Randall Park Knows You’re Nervous About ‘Fresh Off the Boat’

By Julianne Hing Nov 13, 2014

Randall Park knows well that reflexive anticipatory cringe many Asian-Americans have developed any time they confront Asian-American representation in pop culture. So tired are the constrained depictions of them–the geeks, the Chinatown gangsters, the buck-toothed cafe proprietors–that John Cho hailed his own short-lived turn this fall as the romantic lead in the now-canceled "Selfie" as "revolutionary." Park, who stars in ABC’s "Fresh Off the Boat," a half-hour sitcom based on the identically named memoir by restauranteur-raconteur Eddie Huang, says he understands why folks might be bracing themselves for his new show.

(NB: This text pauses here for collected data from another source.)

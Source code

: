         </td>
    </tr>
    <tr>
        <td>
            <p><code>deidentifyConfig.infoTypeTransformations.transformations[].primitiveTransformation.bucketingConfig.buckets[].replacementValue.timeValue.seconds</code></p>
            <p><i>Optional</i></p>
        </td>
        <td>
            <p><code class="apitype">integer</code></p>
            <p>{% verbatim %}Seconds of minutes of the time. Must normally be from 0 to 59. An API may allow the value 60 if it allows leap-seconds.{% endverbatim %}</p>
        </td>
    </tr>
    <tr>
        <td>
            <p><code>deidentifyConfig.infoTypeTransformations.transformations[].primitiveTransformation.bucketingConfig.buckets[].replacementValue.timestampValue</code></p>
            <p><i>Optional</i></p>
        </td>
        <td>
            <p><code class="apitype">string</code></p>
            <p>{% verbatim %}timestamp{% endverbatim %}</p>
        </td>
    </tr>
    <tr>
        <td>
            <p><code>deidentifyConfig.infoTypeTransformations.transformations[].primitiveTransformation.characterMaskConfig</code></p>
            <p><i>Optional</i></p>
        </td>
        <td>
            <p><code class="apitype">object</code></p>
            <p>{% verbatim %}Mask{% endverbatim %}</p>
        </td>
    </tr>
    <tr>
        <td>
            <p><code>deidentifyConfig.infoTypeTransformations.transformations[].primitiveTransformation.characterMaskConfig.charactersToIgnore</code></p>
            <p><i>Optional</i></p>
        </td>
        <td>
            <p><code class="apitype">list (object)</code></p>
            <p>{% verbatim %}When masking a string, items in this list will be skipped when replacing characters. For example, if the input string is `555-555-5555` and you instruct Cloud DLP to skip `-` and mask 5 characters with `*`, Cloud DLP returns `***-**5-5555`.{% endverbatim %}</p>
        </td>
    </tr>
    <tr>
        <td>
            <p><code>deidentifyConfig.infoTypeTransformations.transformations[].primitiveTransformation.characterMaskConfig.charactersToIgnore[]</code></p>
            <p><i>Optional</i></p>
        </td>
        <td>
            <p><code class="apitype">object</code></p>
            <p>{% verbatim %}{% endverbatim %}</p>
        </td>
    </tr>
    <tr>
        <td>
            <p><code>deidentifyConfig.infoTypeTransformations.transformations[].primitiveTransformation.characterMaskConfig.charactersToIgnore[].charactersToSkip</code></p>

"Believe me, if I myself weren’t in it, I’d feel exactly the same way," Park told Colorlines after the premiere of the pilot at the San Diego Asian Film Festival this past weekend. The show is set for mid-season release but doesn’t yet have an air date, according to Nahnatchka Khan, an executive producer and writer of the show.

"Fresh Off the Boat" is different though, Park promises. "To my surprise, almost to my disbelief, the network and the studio are very conscious of not offending [Asian-Americans] and not going there, to those easy places that they often go to, especially for this project."

The show is based on Huang’s childhood as a Nas- and Biggie-obsessed son of Taiwanese immigrants growing up in stifling mid-’90s suburban Orlando. The Huang family’s first local venture is a hokey Western-themed steakhouse that’s a ripoff of another chain in town. They’re the lone Asians around, and their foreignness to their neighbors presents its own challenges to everyone in the family, especially young, trouble-prone Eddie, played by Hudson Yang.

Park plays Eddie’s father, Louis Huang, as an independent immigrant man who’s also a classic cheesy dad. Eddie’s father relocates his family from Washington, D.C. to Orlando to create a new life for his family, but he’s not above singing along, eyes closed, to Ace of Base on the radio either. 

I was prepared to loathe it, but reader, I liked it. The writers succeeded in introducing an Asian family whose Asianness is neither the punchline to every joke, nor merely incidental. The writers used their 22 minutes to tell a clean story, filled out with funny asides on whiteness and jokes about Asians (my favorite being Asian people’s love of free stuff) that didn’t feel like they were made at the characters’ expense. 

That doesn’t mean the show is without its problems. Park and Constance Wu, who plays Eddie’s mother, Jessica, struggle with their Taiwanese-inflected English accents. It’s never as painful as listening to Julianne Moore’s attempt at a Boston brogue on "30-Rock," but it’s a considerable distraction. At a post-screening panel with executive producers Khan and Melvin Mar, Park addressed it head-on: "One thing I hear is the accents, that they’re not authentic," Park said. "And I’m with you. I’m working on it and it’s important to me to get it right. I don’t want [the Taiwanese community] watching to to look at me and be like, ‘It’s fake.’ I want them to look at me and be into the story."

As for the sharpest criticisms that the show’s title is offensive, Khan said producers made a decision not to go with a "safer" name for the show. "I hear people say that white racist people are going to [feel like they have license to] use the phrase now," Park said. "My whole thing is, white racist people are going to use anything to be racist. Do you know how many times I was called Harold during "Harold and Kumar"? Racists are going to be racist no matter what."

"Fresh Off the Boat" also happens to be what Eddie Huang named his memoir, which provides its own cover for the producers of the television version of Huang’s story. 

"Fresh Off the Boat" will be the first sitcom about an Asian-American family since Margaret Cho’s "All-American Girl" broke that barrier  20 years ago. Whatever may or may not have changed in the intervening decades, including the glorious success of the Shonda Rhimes empire, "Fresh Off the Boat" benefits from its ties to Huang, a real person with an outsized personality. The show is about a specific family and therefore can partially sidestep the unreasonable pressure to be a defining representation of Asian-America. 

That doesn’t mean viewers don’t still have very high expectations for the show. During the Q&A portion of the screening, an audience member asked the producers about their decision to allow Park and Constance Wu’s characters to share a short kiss. "That’s atypical," a woman in the darkened hall said. "I looked at that and that was really unrealistic."

"I understand why the show means so much to people and why people are putting so much on it," Park told Colorlines. Asian-Americans in particular may tune in expecting to see their own parents on screen, but the actor says you can’t please everybody. "Some other people might be like, ‘Why don’t Asian people ever kiss each other?’ So you can’t please those people and also please the people who say that Asians are [depicted as being] asexual." 

"I’m super proud of this show, and also aware of my community’s desires, in terms of representation," Park said. "I don’t begrudge the criticism because you have such a lack of representation. People want it to be perfect for them because there’s nothing else like it."